## [Problem statement]
The answer must be a single number: how many lines in this listing hold the word "write".

_ _ _ _

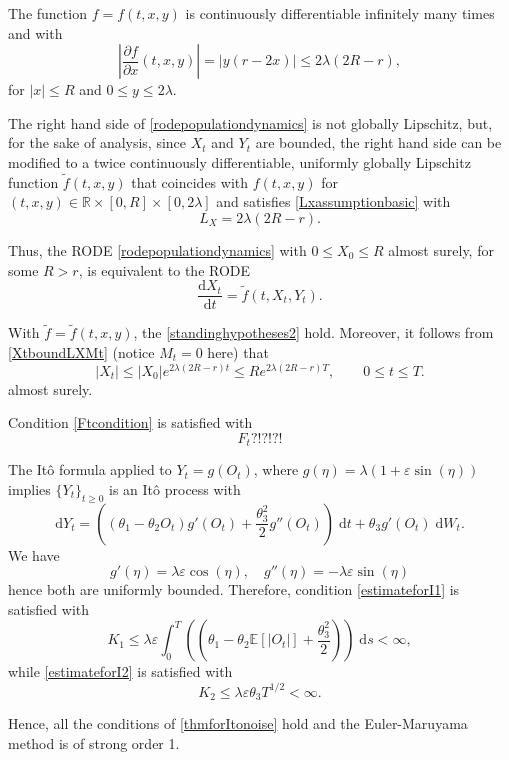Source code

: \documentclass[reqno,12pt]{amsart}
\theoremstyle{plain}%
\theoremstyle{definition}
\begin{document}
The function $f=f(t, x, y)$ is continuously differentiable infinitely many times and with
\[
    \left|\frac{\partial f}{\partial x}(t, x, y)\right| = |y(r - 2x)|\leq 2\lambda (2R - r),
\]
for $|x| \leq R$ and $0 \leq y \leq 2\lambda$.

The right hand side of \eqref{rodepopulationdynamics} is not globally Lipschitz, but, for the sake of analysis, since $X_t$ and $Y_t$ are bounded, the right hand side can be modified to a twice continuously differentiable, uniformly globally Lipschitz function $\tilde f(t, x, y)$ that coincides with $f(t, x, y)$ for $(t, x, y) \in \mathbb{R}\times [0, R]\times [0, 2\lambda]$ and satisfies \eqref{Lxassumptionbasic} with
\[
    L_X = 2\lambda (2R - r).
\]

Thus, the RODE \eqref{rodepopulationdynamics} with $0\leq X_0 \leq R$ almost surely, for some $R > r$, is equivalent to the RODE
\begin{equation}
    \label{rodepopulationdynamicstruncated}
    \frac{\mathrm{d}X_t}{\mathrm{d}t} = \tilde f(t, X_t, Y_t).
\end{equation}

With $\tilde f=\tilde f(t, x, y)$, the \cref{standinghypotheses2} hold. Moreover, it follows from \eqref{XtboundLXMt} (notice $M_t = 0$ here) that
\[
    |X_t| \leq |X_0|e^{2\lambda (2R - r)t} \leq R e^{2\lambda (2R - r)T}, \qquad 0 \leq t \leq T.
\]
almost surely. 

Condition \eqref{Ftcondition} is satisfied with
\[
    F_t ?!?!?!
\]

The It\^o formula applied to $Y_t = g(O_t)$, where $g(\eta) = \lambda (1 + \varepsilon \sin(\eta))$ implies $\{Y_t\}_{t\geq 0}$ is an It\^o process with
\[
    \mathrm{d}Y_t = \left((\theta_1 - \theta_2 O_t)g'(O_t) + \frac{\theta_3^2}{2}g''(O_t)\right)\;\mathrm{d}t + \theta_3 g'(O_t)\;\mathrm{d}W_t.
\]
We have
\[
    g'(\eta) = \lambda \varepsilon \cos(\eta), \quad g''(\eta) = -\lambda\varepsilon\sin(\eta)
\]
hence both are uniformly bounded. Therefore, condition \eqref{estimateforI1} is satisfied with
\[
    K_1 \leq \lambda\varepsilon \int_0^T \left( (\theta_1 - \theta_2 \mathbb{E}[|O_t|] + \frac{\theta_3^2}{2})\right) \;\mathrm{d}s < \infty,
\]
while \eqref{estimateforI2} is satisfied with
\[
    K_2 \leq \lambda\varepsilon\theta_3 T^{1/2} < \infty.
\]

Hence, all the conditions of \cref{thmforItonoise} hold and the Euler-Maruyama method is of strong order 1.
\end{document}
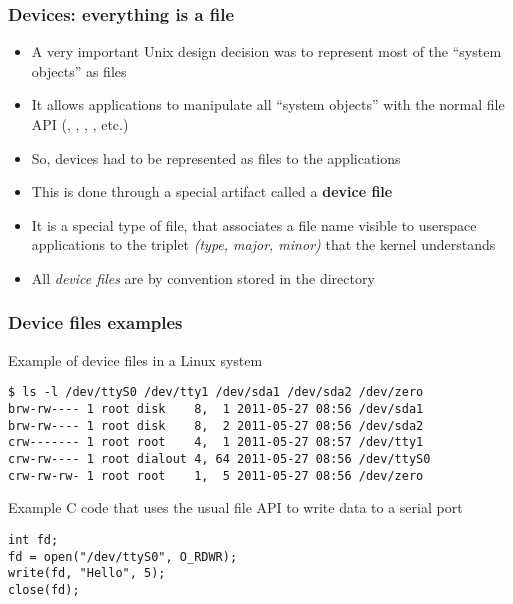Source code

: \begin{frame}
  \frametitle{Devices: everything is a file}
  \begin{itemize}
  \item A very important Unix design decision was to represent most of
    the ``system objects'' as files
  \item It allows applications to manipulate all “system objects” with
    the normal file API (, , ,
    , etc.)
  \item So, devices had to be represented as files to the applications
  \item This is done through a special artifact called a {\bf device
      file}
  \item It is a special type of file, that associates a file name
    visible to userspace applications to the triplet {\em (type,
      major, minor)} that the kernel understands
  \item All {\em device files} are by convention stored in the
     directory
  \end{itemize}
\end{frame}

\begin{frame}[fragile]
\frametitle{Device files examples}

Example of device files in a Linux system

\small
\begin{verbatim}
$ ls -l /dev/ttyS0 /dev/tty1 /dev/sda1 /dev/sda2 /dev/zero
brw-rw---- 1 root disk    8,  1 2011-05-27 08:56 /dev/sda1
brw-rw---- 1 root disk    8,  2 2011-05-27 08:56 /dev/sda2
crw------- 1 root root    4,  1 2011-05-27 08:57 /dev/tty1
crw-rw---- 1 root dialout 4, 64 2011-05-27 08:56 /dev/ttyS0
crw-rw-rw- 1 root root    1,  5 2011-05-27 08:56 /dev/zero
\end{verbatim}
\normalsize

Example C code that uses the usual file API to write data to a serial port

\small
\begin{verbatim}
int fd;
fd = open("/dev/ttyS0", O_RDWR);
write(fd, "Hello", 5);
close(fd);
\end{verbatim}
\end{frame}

_ _ _ _

## [Exercise response]
2